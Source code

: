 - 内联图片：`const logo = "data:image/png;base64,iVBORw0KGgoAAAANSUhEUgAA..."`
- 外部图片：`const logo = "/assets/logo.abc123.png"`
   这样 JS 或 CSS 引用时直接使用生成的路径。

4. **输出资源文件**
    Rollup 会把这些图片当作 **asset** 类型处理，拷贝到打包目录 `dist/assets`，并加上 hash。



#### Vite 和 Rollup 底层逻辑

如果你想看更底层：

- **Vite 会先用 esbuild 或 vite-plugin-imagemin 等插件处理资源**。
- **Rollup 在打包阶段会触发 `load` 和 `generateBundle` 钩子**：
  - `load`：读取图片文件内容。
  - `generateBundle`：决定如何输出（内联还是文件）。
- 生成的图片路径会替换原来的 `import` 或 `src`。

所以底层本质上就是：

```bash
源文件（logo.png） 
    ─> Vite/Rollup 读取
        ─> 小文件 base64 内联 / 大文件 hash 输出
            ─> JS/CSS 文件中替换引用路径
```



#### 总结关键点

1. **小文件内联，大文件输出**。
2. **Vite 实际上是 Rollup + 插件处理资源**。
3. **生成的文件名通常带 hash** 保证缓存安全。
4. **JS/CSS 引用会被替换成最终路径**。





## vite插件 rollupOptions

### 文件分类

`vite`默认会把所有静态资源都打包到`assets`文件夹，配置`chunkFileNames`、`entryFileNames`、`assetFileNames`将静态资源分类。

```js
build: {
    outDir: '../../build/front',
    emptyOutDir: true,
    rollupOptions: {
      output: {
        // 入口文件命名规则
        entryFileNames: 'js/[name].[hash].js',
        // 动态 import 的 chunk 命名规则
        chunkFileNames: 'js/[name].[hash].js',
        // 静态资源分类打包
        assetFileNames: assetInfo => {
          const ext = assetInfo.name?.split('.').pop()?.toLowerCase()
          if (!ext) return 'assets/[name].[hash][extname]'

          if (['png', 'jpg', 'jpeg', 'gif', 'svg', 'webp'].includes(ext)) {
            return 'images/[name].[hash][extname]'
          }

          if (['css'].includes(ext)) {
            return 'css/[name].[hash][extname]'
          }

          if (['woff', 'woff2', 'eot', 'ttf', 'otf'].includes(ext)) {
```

--------------------------------------------------

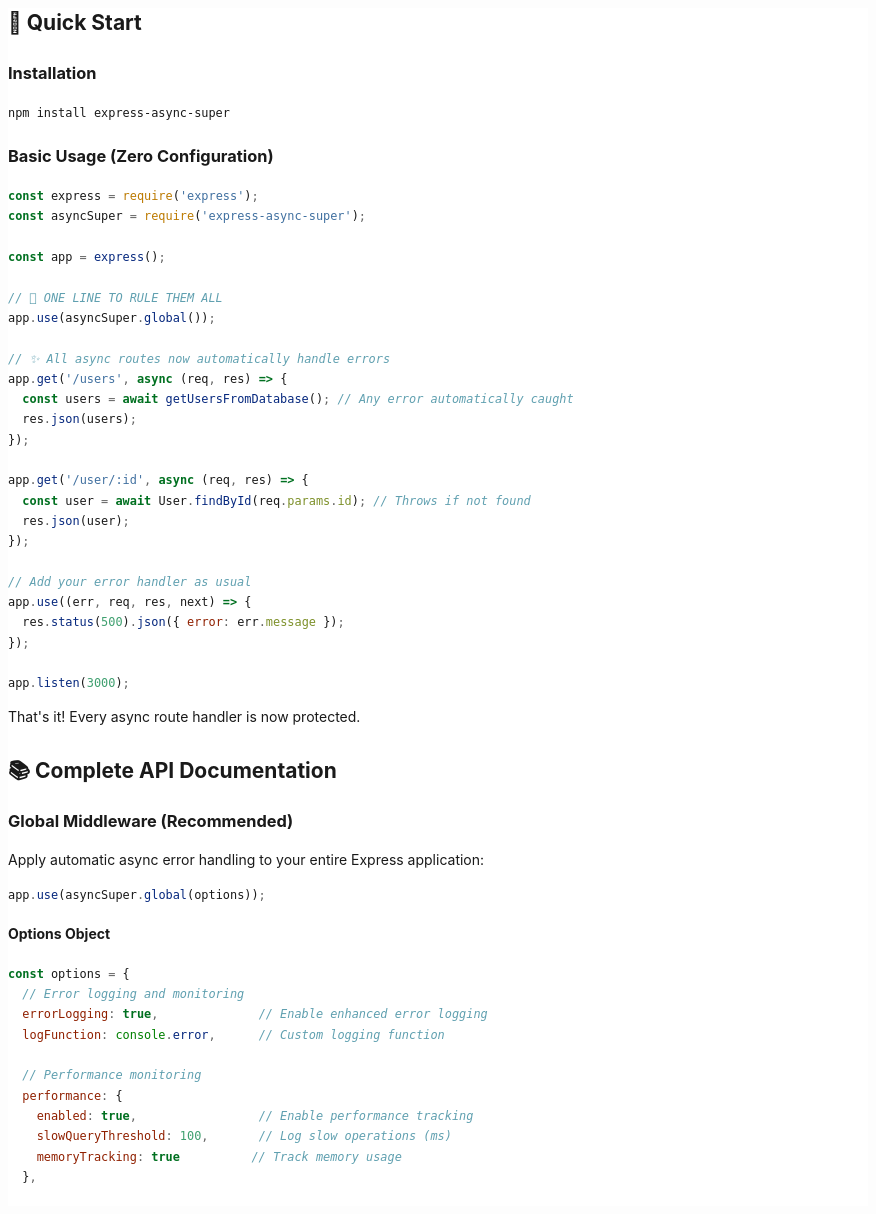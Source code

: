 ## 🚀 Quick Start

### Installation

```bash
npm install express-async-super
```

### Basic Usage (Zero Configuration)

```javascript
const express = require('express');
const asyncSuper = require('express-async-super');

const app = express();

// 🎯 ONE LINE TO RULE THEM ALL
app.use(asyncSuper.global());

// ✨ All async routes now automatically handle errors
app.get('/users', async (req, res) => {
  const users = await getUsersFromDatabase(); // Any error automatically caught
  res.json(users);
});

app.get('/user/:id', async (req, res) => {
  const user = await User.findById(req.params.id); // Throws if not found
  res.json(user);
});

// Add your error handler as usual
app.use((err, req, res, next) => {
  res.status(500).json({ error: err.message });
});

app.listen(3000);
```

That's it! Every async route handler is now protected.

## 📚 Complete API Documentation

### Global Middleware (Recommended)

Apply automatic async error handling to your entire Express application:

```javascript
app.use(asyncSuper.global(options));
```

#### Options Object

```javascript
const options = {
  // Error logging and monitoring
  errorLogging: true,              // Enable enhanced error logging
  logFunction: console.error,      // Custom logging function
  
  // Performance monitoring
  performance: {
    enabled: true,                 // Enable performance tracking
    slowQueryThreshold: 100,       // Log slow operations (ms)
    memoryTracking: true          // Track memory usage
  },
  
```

--------------------------------------------------

WORK TASK: Please copy each line of the material that has the string "assets" somewhere in it.

OUTPUT BELOW:
- 外部图片：`const logo = "/assets/logo.abc123.png"`
    Rollup 会把这些图片当作 **asset** 类型处理，拷贝到打包目录 `dist/assets`，并加上 hash。
`vite`默认会把所有静态资源都打包到`assets`文件夹，配置`chunkFileNames`、`entryFileNames`、`assetFileNames`将静态资源分类。
          if (!ext) return 'assets/[name].[hash][extname]'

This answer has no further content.